Taboola’s data include readership of more than 1,300 US news websites including national, local, and digital-native organizations. The scope of the network offers a broad view of what’s capturing people’s attention.
With that in mind, let’s see which stunts sparked the biggest spikes.
The Fortnite black hole
Fortnite has become one of the rare titles of this generation to transcend gaming to become a cultural phenomenon. Its player base has expanded into the hundreds of millions over the past two years.
Naturally, people totally freaked out when the game’s universe was sucked into a black hole leaving behind only a dark screen and a cryptic string of numbers.

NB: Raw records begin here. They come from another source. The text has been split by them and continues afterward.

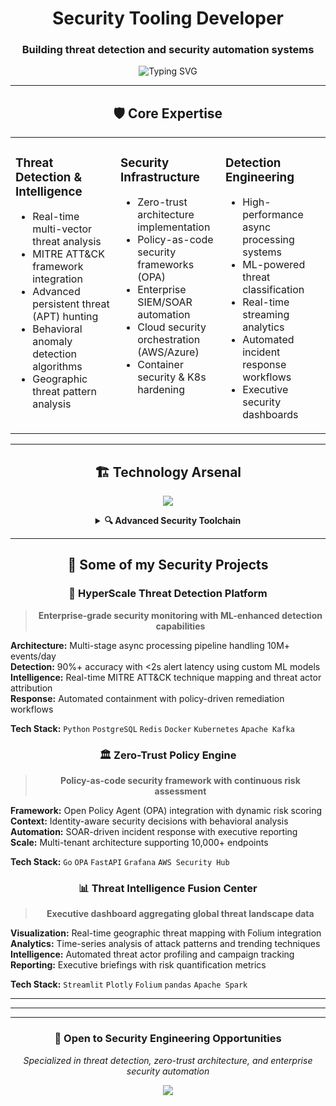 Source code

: 
<div align="center">

# Security Tooling Developer
### Building threat detection and security automation systems

<p align="center">
  <img src="https://readme-typing-svg.herokuapp.com?font=JetBrains+Mono&weight=600&size=22&duration=3000&pause=1000&color=00FF41&center=true&vCenter=true&width=600&lines=Threat+Detection+Systems;Security+Automation;MITRE+ATT%26CK+Integration" alt="Typing SVG" />
</p>

---

## 🛡️ **Core Expertise**

<table>
<tr>
<td valign="top" width="33%">

### **Threat Detection & Intelligence**
- Real-time multi-vector threat analysis
- MITRE ATT&CK framework integration
- Advanced persistent threat (APT) hunting
- Behavioral anomaly detection algorithms
- Geographic threat pattern analysis

</td>
<td valign="top" width="33%">

### **Security Infrastructure**
- Zero-trust architecture implementation
- Policy-as-code security frameworks (OPA)
- Enterprise SIEM/SOAR automation
- Cloud security orchestration (AWS/Azure)
- Container security & K8s hardening

</td>
<td valign="top" width="33%">

### **Detection Engineering**
- High-performance async processing systems
- ML-powered threat classification
- Real-time streaming analytics
- Automated incident response workflows
- Executive security dashboards

</td>
</tr>
</table>

---

## 🏗️ **Technology Arsenal**

<p align="center">
  <img src="https://skillicons.dev/icons?i=python,go,postgres,redis,docker,kubernetes,aws,linux,git,bash,fastapi,grafana" />
</p>

<details>
<summary><b>🔍 Advanced Security Toolchain</b></summary>

**Languages & Frameworks:**
```
Python (asyncio, pandas, scapy)  •  Go (high-performance scanners)  •  SQL (complex analytics)
FastAPI (enterprise APIs)  •  Streamlit (executive dashboards)  •  GraphQL (threat intelligence)
```

**Infrastructure & Data:**
```
PostgreSQL (JSONB threat intel)  •  Redis (real-time caching)  •  ClickHouse (analytics)
Apache Kafka (streaming)  •  Docker/K8s (containerization)  •  Terraform (IaC)
```

**Security Specialization:**
```
MITRE ATT&CK  •  STIX/TAXII  •  Sigma Rules  •  Suricata/Snort  •  Zeek/Bro
YARA Rules  •  OpenIOC  •  SIEM Integration  •  Zero-Trust Architecture
```

</details>

---

## 🎯 **Some of my Security Projects**

### 🚨 **HyperScale Threat Detection Platform**
> **Enterprise-grade security monitoring with ML-enhanced detection capabilities**

<div align="left">

**Architecture:** Multi-stage async processing pipeline handling 10M+ events/day  
**Detection:** 90%+ accuracy with <2s alert latency using custom ML models  
**Intelligence:** Real-time MITRE ATT&CK technique mapping and threat actor attribution  
**Response:** Automated containment with policy-driven remediation workflows  

**Tech Stack:** `Python` `PostgreSQL` `Redis` `Docker` `Kubernetes` `Apache Kafka`

</div>

### 🏛️ **Zero-Trust Policy Engine**
> **Policy-as-code security framework with continuous risk assessment**

<div align="left">

**Framework:** Open Policy Agent (OPA) integration with dynamic risk scoring  
**Context:** Identity-aware security decisions with behavioral analysis  
**Automation:** SOAR-driven incident response with executive reporting  
**Scale:** Multi-tenant architecture supporting 10,000+ endpoints  

**Tech Stack:** `Go` `OPA` `FastAPI` `Grafana` `AWS Security Hub`

</div>

### 📊 **Threat Intelligence Fusion Center**
> **Executive dashboard aggregating global threat landscape data**

<div align="left">

**Visualization:** Real-time geographic threat mapping with Folium integration  
**Analytics:** Time-series analysis of attack patterns and trending techniques  
**Intelligence:** Automated threat actor profiling and campaign tracking  
**Reporting:** Executive briefings with risk quantification metrics  

**Tech Stack:** `Streamlit` `Plotly` `Folium` `pandas` `Apache Spark`

</div>

---


---

</div>

---

<div align="center">

### 💼 **Open to Security Engineering Opportunities**
*Specialized in threat detection, zero-trust architecture, and enterprise security automation*

<img src="https://komarev.com/ghpvc/?username=ShaidT1&color=00FF41&style=for-the-badge&label=PROFILE+VIEWS" />
<!-- Quickdraw badge test commit -->

</div>

</div>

“It then, to the internet’s collective shock, stayed that way. Confused players joined forces to decode mysterious numbers, play a hidden minigame, entertain themselves with speculation, and spend more than 35 hours staring at what basically amounts to a screensaver.”
Haven't been keeping up with Fortnite? Well, good news, you haven't missed much—except, oh right, the whole game is a black hole now? It's probably fine. pic.twitter.com/zzwqQW5yYl
It didn’t take long for people to realize that this was the game’s way of teasing the beginning of a new season and the introduction of a new world for players to shoot to control.
In the meantime, millions of people read news articles about the phenomenon. We saw readership spike more than 10x above its daily average.
International house of what now?
Who doesn’t love IHOP? The food is decadent. The blue roof is iconic. And “Rooty Tooty Fresh ‘N Fruity” is honestly one of the all-time great names for a menu item.
You could invert three of the letters in IHOP and not a thing would change. But when the company inverted that fourth letter, a great mystery ensued.
IHOP is changing its name to IHOB and while people think it stands for “breakfast” I’m putting my money on BETRAYAL
After several days of anticipation, “IHOb” revealed the b stands for burgers because, yes, they also serve burgers. A month later, IHOP admitted the supposed name change was a gimmick all along.
Readers seemed to find the gag palatable. Traffic spiked like an 8-year-old’s energy level after eating IHOP pancakes with blueberry syrup.
WcDonald’s
IHOP isn’t the only food chain to cause a stir by inverting its branding. A McDonald’s in California flipped the golden arches in honor of International Women’s Day and the company changed its logo on its social media channels to match.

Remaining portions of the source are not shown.